:: Task prompt ::
Nothing should appear in the answer except the lines below from the line containing "Abaixo seguem as" through the line containing "accounting for measurement", copied exactly, with pictures left out.

:: Source records ::
+ + + + + + +

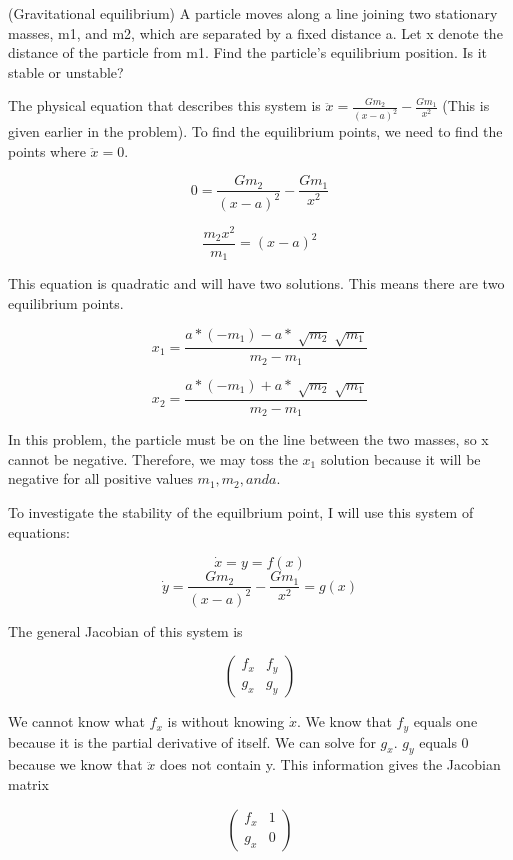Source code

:\documentclass[11pt,answers]{exam}
\begin{document}
\begin{questions}

\addtocounter{question}{46}
\item (Gravitational equilibrium) A particle moves along a line joining two stationary masses, m1, and m2, which are separated by a fixed distance a. Let x denote the distance of the particle from m1. Find the particle’s equilibrium position. Is it stable or unstable?

\begin{solution}
The physical equation that describes this system is $\ddot{x} = \frac{Gm_2}{(x-a)^2} - \frac{Gm_1}{x^2}$ (This is given earlier in the problem). To find the equilibrium points, we need to find the points where $\ddot{x} = 0$.

$$0 = \frac{Gm_2}{(x-a)^2} - \frac{Gm_1}{x^2}$$

$$\frac{m_2x^2}{m_1} = (x-a)^2$$

This equation is quadratic and will have two solutions. This means there are two equilibrium points.

$$x_1 = \frac{a*(-m_1) -a*\sqrt[]{m_2}\sqrt[]{m_1}}{m_2-m_1}$$

$$x_2 = \frac{a*(-m_1) +a*\sqrt[]{m_2}\sqrt[]{m_1}}{m_2-m_1}$$

In this problem, the particle must be on the line between the two masses, so x cannot be negative. Therefore, we may toss the $x_1$ solution because it will be negative for all positive values $m_1,m_2, and a$.

To investigate the stability of the equilbrium point, I will use this system of equations:

$$\dot{x} = y = f(x)$$
$$\dot{y} = \frac{Gm_2}{(x-a)^2} - \frac{Gm_1}{x^2} = g(x)$$

The general Jacobian of this system is

$$\begin{pmatrix}
f_x & f_y\\ 
g_x & g_y
\end{pmatrix}$$

We cannot know what $f_x$ is without knowing $\dot{x}$. We know that $f_y$ equals one because it is the partial derivative of itself. We can solve for $g_x$. $g_y$ equals 0 because we know that $\ddot{x}$ does not contain y. This information gives the Jacobian matrix

$$\begin{pmatrix}
f_x & 1\\ 
g_x & 0
\end{pmatrix}$$


\end{solution}
\end{questions}
\end{document}
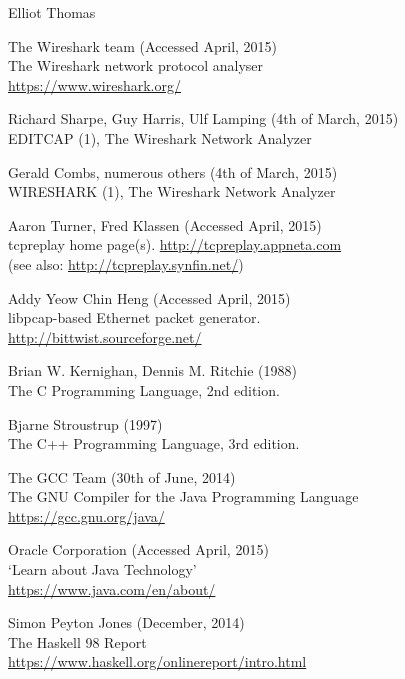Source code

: \documentclass[10pt,a4paper,notitlepage]{report}
\begin{document}
\begin{center}
Elliot Thomas
\end{center}


\begin{thebibliography}{99}
	The Wireshark team (Accessed April, 2015)\\
	The Wireshark network protocol analyser\\
	\url{https://www.wireshark.org/}

    Richard Sharpe, Guy Harris, Ulf Lamping (4th of March, 2015)\\
    EDITCAP (1), The Wireshark Network Analyzer

    Gerald Combs, numerous others (4th of March, 2015)\\
    WIRESHARK (1), The Wireshark Network Analyzer

    Aaron Turner, Fred Klassen (Accessed April, 2015)\\
    tcpreplay home page(s).
    \url{http://tcpreplay.appneta.com}\\
    (see also: \url{http://tcpreplay.synfin.net/})

    Addy Yeow Chin Heng (Accessed April, 2015)\\
    libpcap-based Ethernet packet generator.\\
    \url{http://bittwist.sourceforge.net/}

	Brian W. Kernighan, Dennis M. Ritchie (1988)\\
	The C Programming Language, 2nd edition.

	Bjarne Stroustrup (1997)\\
	The C++ Programming Language, 3rd edition.

	The GCC Team (30th of June, 2014)\\
	The GNU Compiler for the Java Programming Language\\
	\url{https://gcc.gnu.org/java/}

	Oracle Corporation (Accessed April, 2015)\\
	`Learn about Java Technology'\\
	\url{https://www.java.com/en/about/}

    Simon Peyton Jones (December, 2014)\\
    The Haskell 98 Report\\
    \url{https://www.haskell.org/onlinereport/intro.html}


\end{thebibliography}
\end{document}
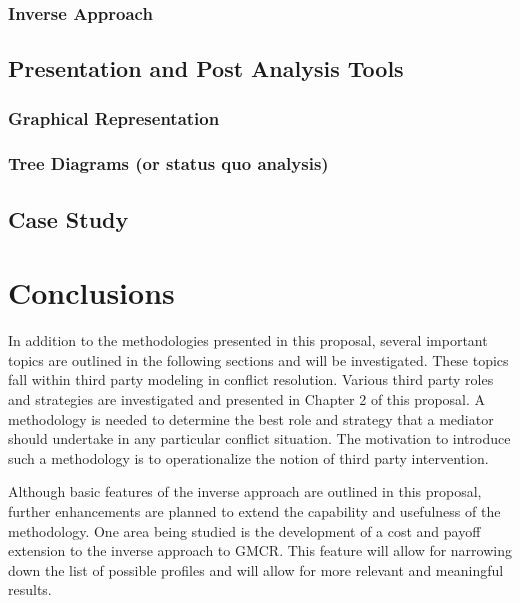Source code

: \documentclass[letterpaper,12pt,titlepage,oneside,final]{book}
\begin{document}
\subsection{Inverse Approach}

\section{Presentation and Post Analysis Tools}

\subsection{Graphical Representation}
\subsection{Tree Diagrams (or status quo analysis)}

\section{Case Study}




\chapter{Conclusions}
In addition to the methodologies presented in this proposal, several important topics are outlined in the following sections and will be investigated. These topics fall within third party modeling in conflict resolution.
Various third party roles and strategies are investigated and presented in Chapter 2 of this proposal. A methodology is needed to determine the best role and strategy that a mediator should undertake in any particular conflict situation. The motivation to introduce such a methodology is to operationalize the notion of third party intervention.

Although basic features of the inverse approach are outlined in this proposal, further enhancements are planned to extend the capability and usefulness of the methodology. One area being studied is the development of a cost and payoff extension to the inverse approach to GMCR. This feature will allow for narrowing down the list of possible profiles and will allow for more relevant and meaningful results.
\end{document}
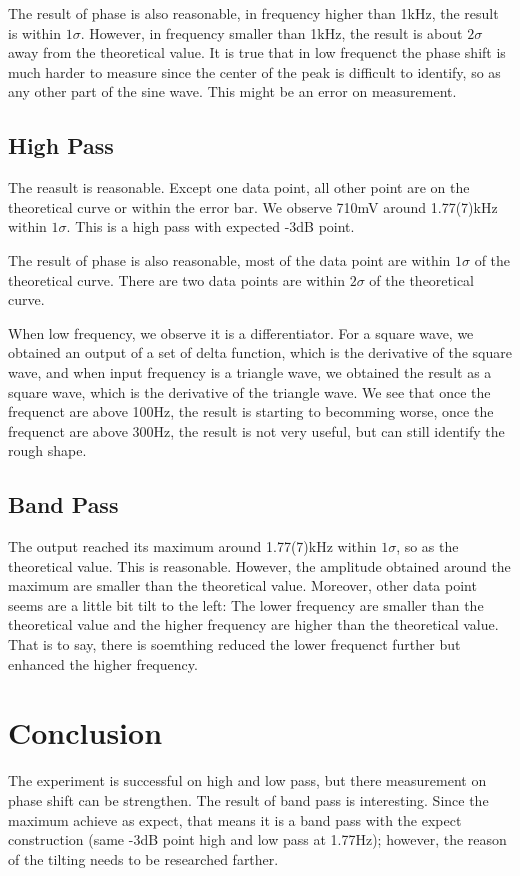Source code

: \documentclass[aps,prl,reprint]{revtex4-1}
\begin{document}
        The result of phase is also reasonable, in frequency higher than 1kHz, the result is within $1\sigma$. However, in frequency smaller than 1kHz, the result is about $2\sigma$ away from the theoretical value. It is true that in low frequenct the phase shift is much harder to measure since the center of the peak is difficult to identify, so as any other part of the sine wave. This might be an error on measurement.
    \subsection{High Pass}
        The reasult is reasonable. Except one data point, all other point are on the theoretical curve or within the error bar. We observe 710mV around 1.77(7)kHz within $1\sigma$. This is a high pass with expected -3dB point.

        The result of phase is also reasonable, most of the data point are within $1\sigma$ of the theoretical curve. There are two data points are within $2\sigma$ of the theoretical curve.

        When low frequency, we observe it is a differentiator. For a square wave, we obtained an output of a set of delta function, which is the derivative of the square wave, and when input frequency is a triangle wave, we obtained the result as a square wave, which is the derivative of the triangle wave. We see that once the frequenct are above 100Hz, the result is starting to becomming worse, once the frequenct are above 300Hz, the result is not very useful, but can still identify the rough shape.

    \subsection{Band Pass}
        The output reached its maximum around 1.77(7)kHz within $1\sigma$, so as the theoretical value. This is reasonable. However, the amplitude obtained around the maximum are smaller than the theoretical value. Moreover, other data point seems are a little bit tilt to the left: The lower frequency are smaller than the theoretical value and the higher frequency are higher than the theoretical value. That is to say, there is soemthing reduced the lower frequenct further but enhanced the higher frequency.

\section{Conclusion}
    The experiment is successful on high and low pass, but there measurement on phase shift can be strengthen. The result of band pass is interesting. Since the maximum achieve as expect, that means it is a band pass with the expect construction (same -3dB point high and low pass at 1.77Hz); however, the reason of the tilting needs to be researched farther.
\end{document}
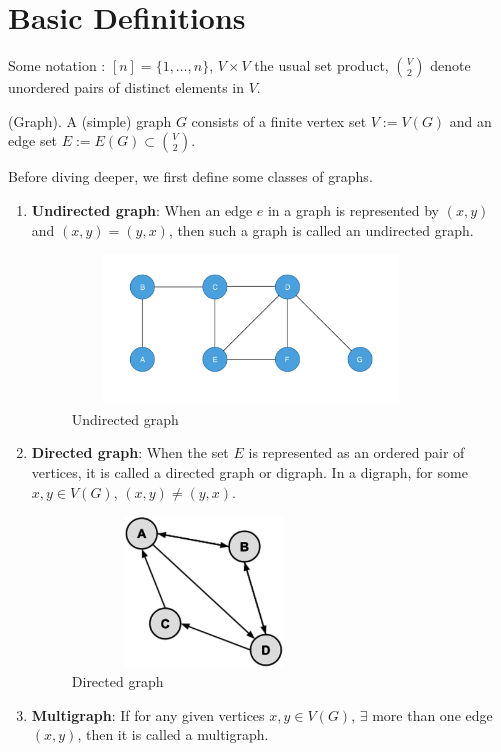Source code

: \chapter{Basic Definitions}
Some notation : $[n] = \{1,\ldots,n\}$, $V \times V$ the usual set product, $\binom{V}{2}$ denote unordered pairs of distinct elements in $V$. 
%
\begin{defn}(Graph).  
A (simple) graph $G$ consists of a finite vertex set $V := V(G)$ and an edge set $E := E(G) \subset \binom{V}{2}.$  
\end{defn}
Before diving deeper, we first define some classes of graphs.
\begin{enumerate}
    \item \textbf{Undirected graph}: When an edge $e$ in a graph is represented by $(x,y)$ and $(x,y)=(y,x)$, then such a graph is called an undirected graph.
    \begin{figure}[hbt!]
        \centering
	\includegraphics[height=4cm,width=9.5cm]{images/undirected.png}
	\caption{Undirected graph}
    \end{figure}
    \item \textbf{Directed graph}: When the set $E$ is represented as an ordered pair of vertices, it is called a directed graph or digraph. In a digraph, for some $x,y \in V(G)$, $(x,y) \neq (y,x)$.
    \begin{figure}[hbt!]
        \centering
	\includegraphics[height=4cm,width=7cm]{images/directed.png}
	\caption{Directed graph}
    \end{figure}
    \item \textbf{Multigraph}: If for any given vertices $x,y \in V(G)$, $\exists$ more than one edge $(x,y)$, then it is called a multigraph.

\end{enumerate}
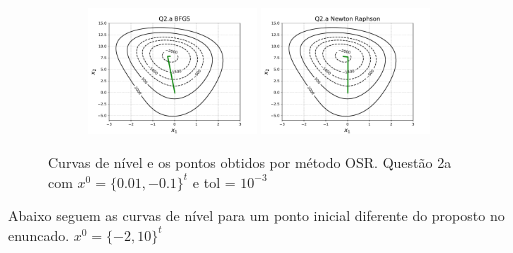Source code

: \documentclass[10pt, a4paper]{article}
\begin{document}
\begin{figure}[H]
\begin{subfigure}[b]{\textwidth}
  \end{subfigure}
  \begin{subfigure}[b]{\textwidth}
    \includegraphics[width=0.49\textwidth]{figuras/Q2.a_BFGS_P0=[0.01e-0.1].pdf}
    \includegraphics[width=0.49\textwidth]{figuras/Q2.a_Newton Raphson_P0=[0.01e-0.1].pdf}
  \end{subfigure}
  \caption{Curvas de nível e os pontos obtidos por método OSR. Questão 2a com $x^0 = \{0.01,-0.1\}^t$ e tol = $10^{-3}$}
\end{figure}

Abaixo seguem as curvas de nível para um ponto inicial diferente do proposto no enuncado. $x^0 = \{-2,10\}^t$
\end{document}
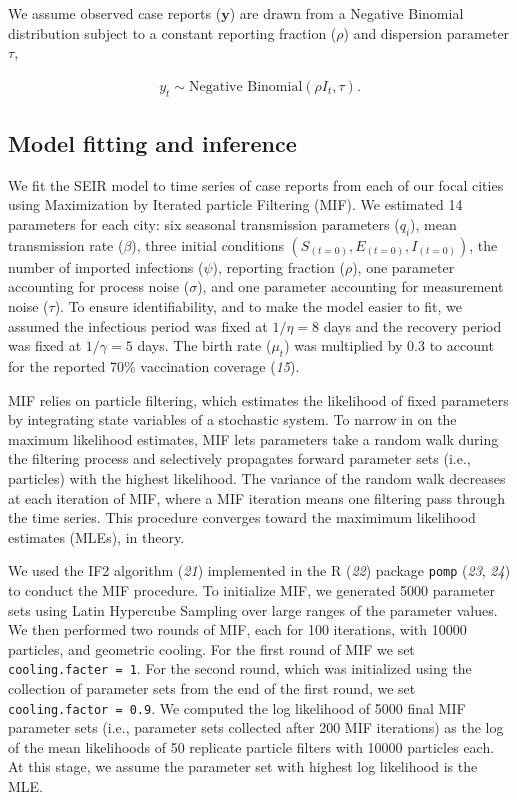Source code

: \documentclass[3p]{elsarticle} %
\begin{document}
We assume observed case reports (\(\textbf{y}\)) are drawn from a
Negative Binomial distribution subject to a constant reporting fraction
(\(\rho\)) and dispersion parameter \(\tau\),

\begin{align}
y_t \sim \text{Negative Binomial} \left( \rho I_t, \tau \right).
\end{align}

\hypertarget{model-fitting-and-inference}{%
\subsection{Model fitting and
inference}\label{model-fitting-and-inference}}

We fit the SEIR model to time series of case reports from each of our
focal cities using Maximization by Iterated particle Filtering (MIF). We
estimated 14 parameters for each city: six seasonal transmission
parameters (\(q_i\)), mean transmission rate (\(\beta\)), three initial
conditions \(\left(S_{(t=0)},E_{(t=0)},I_{(t=0)}\right)\), the number of
imported infections (\(\psi\)), reporting fraction (\(\rho\)), one
parameter accounting for process noise (\(\sigma\)), and one parameter
accounting for measurement noise (\(\tau\)). To ensure identifiability,
and to make the model easier to fit, we assumed the infectious period
was fixed at \(1/\eta = 8\) days and the recovery period was fixed at
\(1/\gamma = 5\) days. The birth rate (\(\mu_t\)) was multiplied by 0.3
to account for the reported 70\% vaccination coverage (\emph{15}).

MIF relies on particle filtering, which estimates the likelihood of
fixed parameters by integrating state variables of a stochastic system.
To narrow in on the maximum likelihood estimates, MIF lets parameters
take a random walk during the filtering process and selectively
propagates forward parameter sets (i.e., particles) with the highest
likelihood. The variance of the random walk decreases at each iteration
of MIF, where a MIF iteration means one filtering pass through the time
series. This procedure converges toward the maximimum likelihood
estimates (MLEs), in theory.

We used the IF2 algorithm (\emph{21}) implemented in the R (\emph{22})
package \texttt{pomp} (\emph{23}, \emph{24}) to conduct the MIF
procedure. To initialize MIF, we generated 5000 parameter sets using
Latin Hypercube Sampling over large ranges of the parameter values. We
then performed two rounds of MIF, each for 100 iterations, with 10000
particles, and geometric cooling. For the first round of MIF we set
\texttt{cooling.facter\ =\ 1}. For the second round, which was
initialized using the collection of parameter sets from the end of the
first round, we set \texttt{cooling.factor\ =\ 0.9}. We computed the log
likelihood of 5000 final MIF parameter sets (i.e., parameter sets
collected after 200 MIF iterations) as the log of the mean likelihoods
of 50 replicate particle filters with 10000 particles each. At this
stage, we assume the parameter set with highest log likelihood is the
MLE.
\end{document}
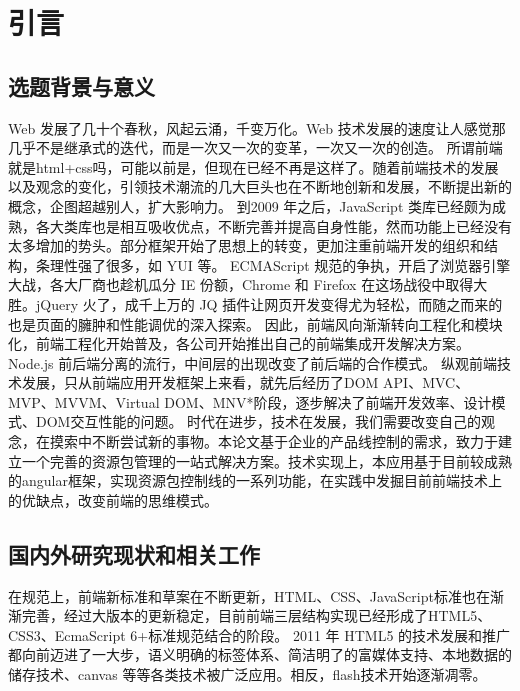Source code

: 
\chapter{引言}
\label{cha:introduction}
\section{选题背景与意义}
\label{sec:background}
Web 发展了几十个春秋，风起云涌，千变万化。Web 技术发展的速度让人感觉那几乎不是继承式的迭代，而是一次又一次的变革，一次又一次的创造。
所谓前端就是html+css吗，可能以前是，但现在已经不再是这样了。随着前端技术的发展以及观念的变化，引领技术潮流的几大巨头也在不断地创新和发展，不断提出新的概念，企图超越别人，扩大影响力。
到2009 年之后，JavaScript 类库已经颇为成熟，各大类库也是相互吸收优点，不断完善并提高自身性能，然而功能上已经没有太多增加的势头。部分框架开始了思想上的转变，更加注重前端开发的组织和结构，条理性强了很多，如 YUI 等。
ECMAScript 规范的争执，开启了浏览器引擎大战，各大厂商也趁机瓜分 IE 份额，Chrome 和 Firefox 在这场战役中取得大胜。jQuery 火了，成千上万的 JQ 插件让网页开发变得尤为轻松，而随之而来的也是页面的臃肿和性能调优的深入探索。
因此，前端风向渐渐转向工程化和模块化，前端工程化开始普及，各公司开始推出自己的前端集成开发解决方案。Node.js 前后端分离的流行，中间层的出现改变了前后端的合作模式。
纵观前端技术发展，只从前端应用开发框架上来看，就先后经历了DOM API、MVC、MVP、MVVM、Virtual DOM、MNV*阶段，逐步解决了前端开发效率、设计模式、DOM交互性能的问题。
时代在进步，技术在发展，我们需要改变自己的观念，在摸索中不断尝试新的事物。本论文基于企业的产品线控制的需求，致力于建立一个完善的资源包管理的一站式解决方案。技术实现上，本应用基于目前较成熟的angular框架，实现资源包控制线的一系列功能，在实践中发掘目前前端技术上的优缺点，改变前端的思维模式。

\section{国内外研究现状和相关工作}
\label{sec:related_work}
在规范上，前端新标准和草案在不断更新，HTML、CSS、JavaScript标准也在渐渐完善，经过大版本的更新稳定，目前前端三层结构实现已经形成了HTML5、CSS3、EcmaScript 6+标准规范结合的阶段。
2011 年 HTML5 的技术发展和推广都向前迈进了一大步，语义明确的标签体系、简洁明了的富媒体支持、本地数据的储存技术、canvas 等等各类技术被广泛应用。相反，flash技术开始逐渐凋零。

+ + + + + + +

:: Result of this task ::
Abaixo seguem as curvas de nível para um ponto inicial diferente do proposto no enuncado. $x^0 = \{-2,10\}^t$
\end{document}
Source code

: \documentclass[3p]{elsarticle} %
\begin{document}
We assume observed case reports (\(\textbf{y}\)) are drawn from a
Negative Binomial distribution subject to a constant reporting fraction
(\(\rho\)) and dispersion parameter \(\tau\),

\begin{align}
y_t \sim \text{Negative Binomial} \left( \rho I_t, \tau \right).
\end{align}

\hypertarget{model-fitting-and-inference}{%
\subsection{Model fitting and
inference}\label{model-fitting-and-inference}}

We fit the SEIR model to time series of case reports from each of our
focal cities using Maximization by Iterated particle Filtering (MIF). We
estimated 14 parameters for each city: six seasonal transmission
parameters (\(q_i\)), mean transmission rate (\(\beta\)), three initial
conditions \(\left(S_{(t=0)},E_{(t=0)},I_{(t=0)}\right)\), the number of
imported infections (\(\psi\)), reporting fraction (\(\rho\)), one
parameter accounting for process noise (\(\sigma\)), and one parameter
accounting for measurement noise (\(\tau\)). To ensure identifiability,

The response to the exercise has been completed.